___ Records to process
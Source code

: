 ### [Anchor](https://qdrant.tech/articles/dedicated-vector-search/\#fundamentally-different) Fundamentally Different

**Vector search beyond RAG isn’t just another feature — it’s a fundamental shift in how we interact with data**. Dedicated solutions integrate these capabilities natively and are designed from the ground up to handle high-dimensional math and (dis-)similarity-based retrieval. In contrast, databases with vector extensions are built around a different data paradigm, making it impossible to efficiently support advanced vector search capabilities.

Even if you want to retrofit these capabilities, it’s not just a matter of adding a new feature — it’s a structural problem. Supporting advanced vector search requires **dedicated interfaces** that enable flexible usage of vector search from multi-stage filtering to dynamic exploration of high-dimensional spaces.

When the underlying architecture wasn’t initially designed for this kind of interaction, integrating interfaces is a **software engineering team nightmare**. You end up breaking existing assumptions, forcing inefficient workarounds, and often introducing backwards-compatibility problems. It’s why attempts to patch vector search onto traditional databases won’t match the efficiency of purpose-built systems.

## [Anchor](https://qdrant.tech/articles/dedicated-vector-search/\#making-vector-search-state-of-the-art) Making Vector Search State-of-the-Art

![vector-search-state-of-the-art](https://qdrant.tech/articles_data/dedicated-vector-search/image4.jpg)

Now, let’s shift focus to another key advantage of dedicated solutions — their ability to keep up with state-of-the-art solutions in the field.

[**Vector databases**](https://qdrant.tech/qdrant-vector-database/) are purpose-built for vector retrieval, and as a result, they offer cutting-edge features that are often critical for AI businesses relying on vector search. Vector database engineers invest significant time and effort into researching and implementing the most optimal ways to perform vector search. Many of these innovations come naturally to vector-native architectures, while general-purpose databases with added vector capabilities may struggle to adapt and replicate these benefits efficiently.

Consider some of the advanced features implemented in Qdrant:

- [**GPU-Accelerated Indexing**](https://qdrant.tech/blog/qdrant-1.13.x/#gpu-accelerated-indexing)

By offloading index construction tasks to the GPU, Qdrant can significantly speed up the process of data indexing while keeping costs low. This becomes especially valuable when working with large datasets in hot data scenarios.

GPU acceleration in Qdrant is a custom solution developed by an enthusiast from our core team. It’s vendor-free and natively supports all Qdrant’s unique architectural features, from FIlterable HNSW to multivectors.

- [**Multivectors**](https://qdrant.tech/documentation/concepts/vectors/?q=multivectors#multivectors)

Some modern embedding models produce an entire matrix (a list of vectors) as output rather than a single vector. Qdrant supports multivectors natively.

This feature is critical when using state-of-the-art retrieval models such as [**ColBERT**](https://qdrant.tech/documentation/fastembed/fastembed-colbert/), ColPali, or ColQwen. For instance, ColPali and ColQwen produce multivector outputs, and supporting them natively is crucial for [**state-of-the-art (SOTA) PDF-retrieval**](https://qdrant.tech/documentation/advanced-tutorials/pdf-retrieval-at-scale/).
______
Task details
Whatever the number of entries above, each one is to be copied exactly.

Task output
Source code

: ### [Anchor](https://qdrant.tech/articles/dedicated-vector-search/\#fundamentally-different) Fundamentally Different

**Vector search beyond RAG isn’t just another feature — it’s a fundamental shift in how we interact with data**. Dedicated solutions integrate these capabilities natively and are designed from the ground up to handle high-dimensional math and (dis-)similarity-based retrieval. In contrast, databases with vector extensions are built around a different data paradigm, making it impossible to efficiently support advanced vector search capabilities.

Even if you want to retrofit these capabilities, it’s not just a matter of adding a new feature — it’s a structural problem. Supporting advanced vector search requires **dedicated interfaces** that enable flexible usage of vector search from multi-stage filtering to dynamic exploration of high-dimensional spaces.

When the underlying architecture wasn’t initially designed for this kind of interaction, integrating interfaces is a **software engineering team nightmare**. You end up breaking existing assumptions, forcing inefficient workarounds, and often introducing backwards-compatibility problems. It’s why attempts to patch vector search onto traditional databases won’t match the efficiency of purpose-built systems.

## [Anchor](https://qdrant.tech/articles/dedicated-vector-search/\#making-vector-search-state-of-the-art) Making Vector Search State-of-the-Art

![vector-search-state-of-the-art](https://qdrant.tech/articles_data/dedicated-vector-search/image4.jpg)

Now, let’s shift focus to another key advantage of dedicated solutions — their ability to keep up with state-of-the-art solutions in the field.

[**Vector databases**](https://qdrant.tech/qdrant-vector-database/) are purpose-built for vector retrieval, and as a result, they offer cutting-edge features that are often critical for AI businesses relying on vector search. Vector database engineers invest significant time and effort into researching and implementing the most optimal ways to perform vector search. Many of these innovations come naturally to vector-native architectures, while general-purpose databases with added vector capabilities may struggle to adapt and replicate these benefits efficiently.

Consider some of the advanced features implemented in Qdrant:

- [**GPU-Accelerated Indexing**](https://qdrant.tech/blog/qdrant-1.13.x/#gpu-accelerated-indexing)

By offloading index construction tasks to the GPU, Qdrant can significantly speed up the process of data indexing while keeping costs low. This becomes especially valuable when working with large datasets in hot data scenarios.

GPU acceleration in Qdrant is a custom solution developed by an enthusiast from our core team. It’s vendor-free and natively supports all Qdrant’s unique architectural features, from FIlterable HNSW to multivectors.

- [**Multivectors**](https://qdrant.tech/documentation/concepts/vectors/?q=multivectors#multivectors)

Some modern embedding models produce an entire matrix (a list of vectors) as output rather than a single vector. Qdrant supports multivectors natively.

This feature is critical when using state-of-the-art retrieval models such as [**ColBERT**](https://qdrant.tech/documentation/fastembed/fastembed-colbert/), ColPali, or ColQwen. For instance, ColPali and ColQwen produce multivector outputs, and supporting them natively is crucial for [**state-of-the-art (SOTA) PDF-retrieval**](https://qdrant.tech/documentation/advanced-tutorials/pdf-retrieval-at-scale/).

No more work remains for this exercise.